Subscribers can access the latest signal in real-time here.


A crypto bank run
I had voiced my reservations about the cryptocurrency ecosystem in the past (see The brewing Lehman Crisis in Crypto-Land) and the risks manifested themselves in the last week. To briefly recap the problem, cryptocurrencies are mainly traded in the offshore market. A crypto trader can exchange USD for crypto, but banks do not allow direct access to crypto exchanges, with some exceptions. The crypto trader can exchange his USD for a stablecoin, which is a token that is theoretically backed 1 for 1 to the USD. He then exchanges his stablecoin to buy cryptocurrencies and back when he sells. When he wants USD in his account, he instructs the stablecoin provider to convert his stablecoin into USD, which is deposited to his onshore USD account.

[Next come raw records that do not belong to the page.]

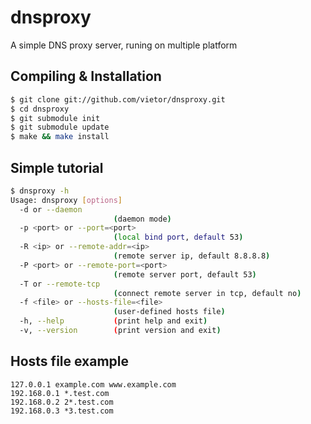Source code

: dnsproxy
========

A simple DNS proxy server, runing on multiple platform

## Compiling & Installation

```bash
$ git clone git://github.com/vietor/dnsproxy.git
$ cd dnsproxy
$ git submodule init
$ git submodule update
$ make && make install
```

## Simple tutorial

```bash
$ dnsproxy -h
Usage: dnsproxy [options]
  -d or --daemon
                       (daemon mode)
  -p <port> or --port=<port>
                       (local bind port, default 53)
  -R <ip> or --remote-addr=<ip>
                       (remote server ip, default 8.8.8.8)
  -P <port> or --remote-port=<port>
                       (remote server port, default 53)
  -T or --remote-tcp
                       (connect remote server in tcp, default no)
  -f <file> or --hosts-file=<file>
                       (user-defined hosts file)
  -h, --help           (print help and exit)
  -v, --version        (print version and exit)
```

## Hosts file example

```
127.0.0.1 example.com www.example.com
192.168.0.1 *.test.com
192.168.0.2 2*.test.com
192.168.0.3 *3.test.com
```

The important piece of the crypto ecosystem plumbing is confidence in the stablecoin system. Stablecoins are supposed to be like money market funds, they shouldn't be trading below par. Last week, the TerraUSD stablecoin, also known as UST, broke its USD peg and sparked a crisis of confidence. Within the space of a few days, the value of LUNA had evaporated to zero. Crypto traders began a virtual bank run on stablecoins. Tether, the largest stablecoin, broke its peg last week, While prices have partly recovered and stabilized, Tether is still trading slightly below 1.



The crypto bank run set off a stampede of selling in cryptocurrencies and other speculative risk assets. 


The big question for investors is whether the crypto meltdown will have a long-lasting effect on global risk appetite and risk aversion leak into the equity market. Was the Crypto meltdown last week the new LTCM moment for asset markets?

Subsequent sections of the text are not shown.